This is the heart of an accessible toilet, so read the spec carefully. The ADA defines a compliant seat as 17 to 19 inches from the finished floor to the top of the seat. Manufacturers list bowl height, the distance from the floor to the top of the porcelain rim, and the seat adds about half an inch on top. So a 16.5 inch bowl finishes near 17 inches at the seat, the bottom of the window, while a 17.25 inch bowl like the Vespin II lands in the middle. Match the seat height to the user's wheelchair seat so the transfer is as level as possible, since a downhill or uphill transfer is harder and less safe.
How to read the spec. Compare bowl height plus the seat, not the total height to the top of the tank. Bowl height is what determines the transfer plane, since the seat adds a consistent half inch across brands. A toilet listed at 15 inches bowl height is a standard model and falls below the ADA range. Anything labeled 16.5 inches or more, or named Comfort Height, Right Height or Universal Height, lands in or near the 17 to 19 inch window once the seat is added.
How a person moves onto the seat changes which toilet fits best. For a lateral or transfer-board move from a wheelchair, a skirted side like the Vespin II or Woodbridge removes the exposed trapway that a board or footrest can catch on. For a standing pivot, base stability matters more than the side profile, so confirm the toilet bolts down rock-solid. Elongated bowls give more support during any transfer, and you should leave room beside the bowl for the grab bars and transfer rails the user relies on. Whatever the design, the toilet must never rock when leaned on.
An accessible seat is only part of the job. Look for a MaP score of 800 grams or more, ideally 1000, so the bowl clears in a single flush, which spares a user twisting back to reflush and keeps odor low between cleanings. Efficient models pair that strength with 1.28 gallons per flush and an EPA WaterSense label, so you get clearing power without high water bills. If the household runs heavy or a clog would be hard to clear, our guide to the best toilets for home covers dependable everyday workhorses in more detail.

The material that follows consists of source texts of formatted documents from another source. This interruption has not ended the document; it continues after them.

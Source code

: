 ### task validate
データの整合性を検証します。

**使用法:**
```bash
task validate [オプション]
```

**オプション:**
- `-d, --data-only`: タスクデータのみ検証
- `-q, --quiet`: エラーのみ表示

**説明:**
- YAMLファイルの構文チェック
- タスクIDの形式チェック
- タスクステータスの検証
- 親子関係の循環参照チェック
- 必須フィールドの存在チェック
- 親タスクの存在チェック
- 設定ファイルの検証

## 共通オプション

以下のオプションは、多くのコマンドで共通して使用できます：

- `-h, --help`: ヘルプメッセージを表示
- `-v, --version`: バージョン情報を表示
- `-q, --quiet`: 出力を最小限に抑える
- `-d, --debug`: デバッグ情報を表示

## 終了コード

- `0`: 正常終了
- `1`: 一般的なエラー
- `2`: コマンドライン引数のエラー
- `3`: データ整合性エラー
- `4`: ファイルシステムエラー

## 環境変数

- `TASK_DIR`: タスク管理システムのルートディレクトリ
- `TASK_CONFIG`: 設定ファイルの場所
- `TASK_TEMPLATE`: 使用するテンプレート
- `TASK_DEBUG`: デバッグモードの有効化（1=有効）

The toilet alone does not make a bathroom ADA-compliant; the surrounding hardware does. The ADA calls for a grab bar on the rear wall and one on the side wall closest to the toilet, mounted at the specified heights and anchored into studs or solid blocking, not drywall. Flush controls should be operable with a closed fist and located on the open, wide side of the toilet so a seated user can reach them. If the toilet's lever is on the wrong side, a left-hand or universal trip lever, or a dual-flush top button, can solve the reach problem. A bidet seat further reduces the twisting and reaching that wiping demands.
Before ordering, measure from the finished wall behind the toilet to the center of the floor bolts. Most homes are 12 inches, but 10 and 14 inch rough-ins exist, and buying the wrong size is the most common avoidable mistake, especially with skirted models that are less forgiving. Then confirm the clear floor space the user needs to approach and transfer, which for a wheelchair means room to pull alongside and turn. Accessible one-piece toilets are heavy, so arrange a professional for installation and make sure the floor flange is solid so the fixture sits rock-steady. If the user is also a larger adult, our guide to the best toilets for seniors covers sturdier comfort-height picks.
The single highest-value step after seat height is correct grab-bar placement, screwed into studs or solid blocking, with a rear bar and a side bar at the ADA heights. An ADA-range toilet plus compliant grab bars plus a flush control on the reachable side solves the great majority of accessibility complaints, and a bidet seat is the best optional add-on for independence.
If you would rather skip straight to a decision, these three picks cover the most common needs for an accessible bathroom.

A universal-height bowl that finishes in the ADA range, a top 1000 gram MaP flush and a very low clog rate make this the safe default for most disabled users.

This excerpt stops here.